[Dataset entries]
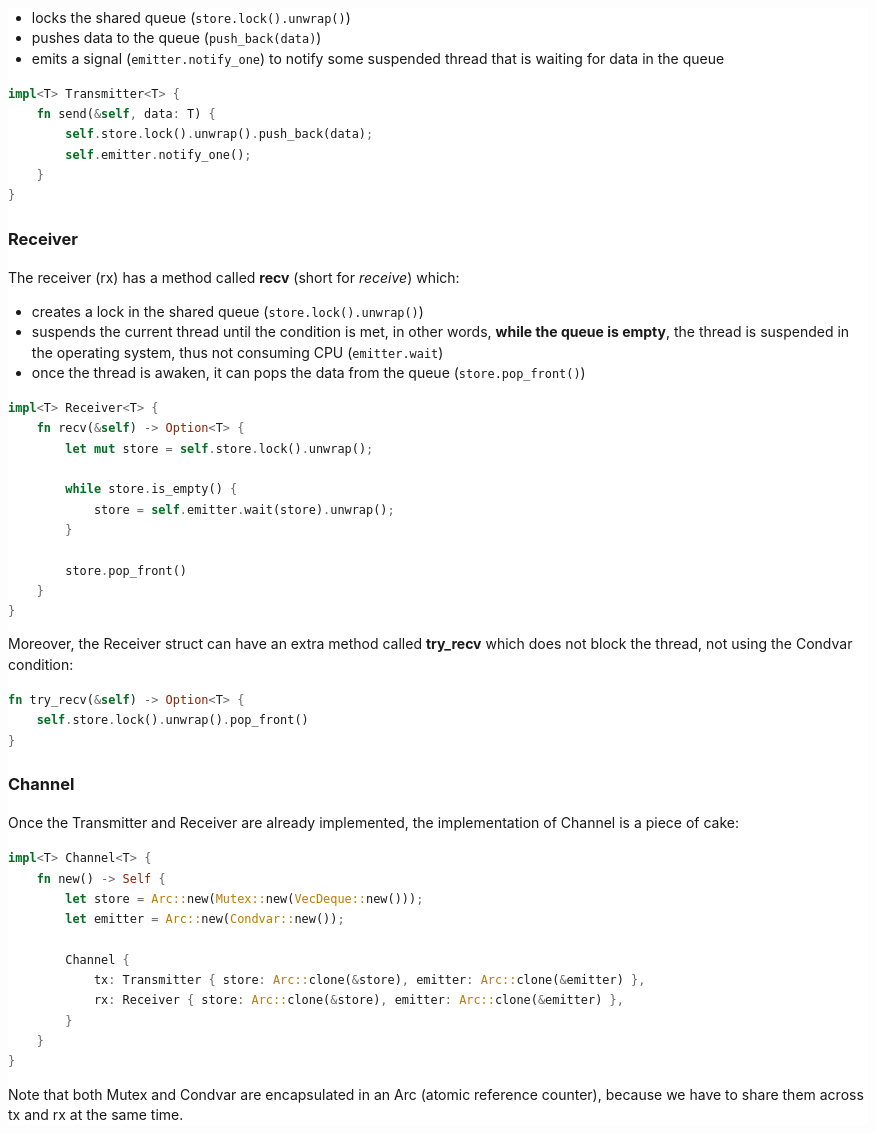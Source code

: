* locks the shared queue (`store.lock().unwrap()`)
* pushes data to the queue (`push_back(data)`)
* emits a signal (`emitter.notify_one`) to notify some suspended thread that is waiting for data in the queue

```rust
impl<T> Transmitter<T> {
    fn send(&self, data: T) {
        self.store.lock().unwrap().push_back(data);
        self.emitter.notify_one();
    }
}
```

### Receiver
The receiver (rx) has a method called **recv** (short for _receive_) which:

* creates a lock in the shared queue (`store.lock().unwrap()`)
* suspends the current thread until the condition is met, in other words, **while the queue is empty**, the thread is suspended in the operating system, thus not consuming CPU (`emitter.wait`)
* once the thread is awaken, it can pops the data from the queue (`store.pop_front()`)

```rust
impl<T> Receiver<T> {
    fn recv(&self) -> Option<T> {
        let mut store = self.store.lock().unwrap();

        while store.is_empty() {
            store = self.emitter.wait(store).unwrap();
        }

        store.pop_front()
    }
}
```
Moreover, the Receiver struct can have an extra method called **try_recv** which does not block the thread, not using the Condvar condition:

```rust
fn try_recv(&self) -> Option<T> {
    self.store.lock().unwrap().pop_front()
}
```

### Channel
Once the Transmitter and Receiver are already implemented, the implementation of Channel is a piece of cake:

```rust
impl<T> Channel<T> {
    fn new() -> Self {
        let store = Arc::new(Mutex::new(VecDeque::new()));
        let emitter = Arc::new(Condvar::new());

        Channel {
            tx: Transmitter { store: Arc::clone(&store), emitter: Arc::clone(&emitter) },
            rx: Receiver { store: Arc::clone(&store), emitter: Arc::clone(&emitter) },
        }
    }
}
```
Note that both Mutex and Condvar are encapsulated in an Arc (atomic reference counter), because we have to share them across tx and rx at the same time.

◆ Aim of the exercise: Here the job is to repeat the entries verbatim while leaving all pictures out.

◆ Result of the exercise:
Source code

:* locks the shared queue (`store.lock().unwrap()`)
* pushes data to the queue (`push_back(data)`)
* emits a signal (`emitter.notify_one`) to notify some suspended thread that is waiting for data in the queue

```rust
impl<T> Transmitter<T> {
    fn send(&self, data: T) {
        self.store.lock().unwrap().push_back(data);
        self.emitter.notify_one();
    }
}
```

### Receiver
The receiver (rx) has a method called **recv** (short for _receive_) which:

* creates a lock in the shared queue (`store.lock().unwrap()`)
* suspends the current thread until the condition is met, in other words, **while the queue is empty**, the thread is suspended in the operating system, thus not consuming CPU (`emitter.wait`)
* once the thread is awaken, it can pops the data from the queue (`store.pop_front()`)

```rust
impl<T> Receiver<T> {
    fn recv(&self) -> Option<T> {
        let mut store = self.store.lock().unwrap();

        while store.is_empty() {
            store = self.emitter.wait(store).unwrap();
        }

        store.pop_front()
    }
}
```
Moreover, the Receiver struct can have an extra method called **try_recv** which does not block the thread, not using the Condvar condition:

```rust
fn try_recv(&self) -> Option<T> {
    self.store.lock().unwrap().pop_front()
}
```

### Channel
Once the Transmitter and Receiver are already implemented, the implementation of Channel is a piece of cake:

```rust
impl<T> Channel<T> {
    fn new() -> Self {
        let store = Arc::new(Mutex::new(VecDeque::new()));
        let emitter = Arc::new(Condvar::new());

        Channel {
            tx: Transmitter { store: Arc::clone(&store), emitter: Arc::clone(&emitter) },
            rx: Receiver { store: Arc::clone(&store), emitter: Arc::clone(&emitter) },
        }
    }
}
```
Note that both Mutex and Condvar are encapsulated in an Arc (atomic reference counter), because we have to share them across tx and rx at the same time.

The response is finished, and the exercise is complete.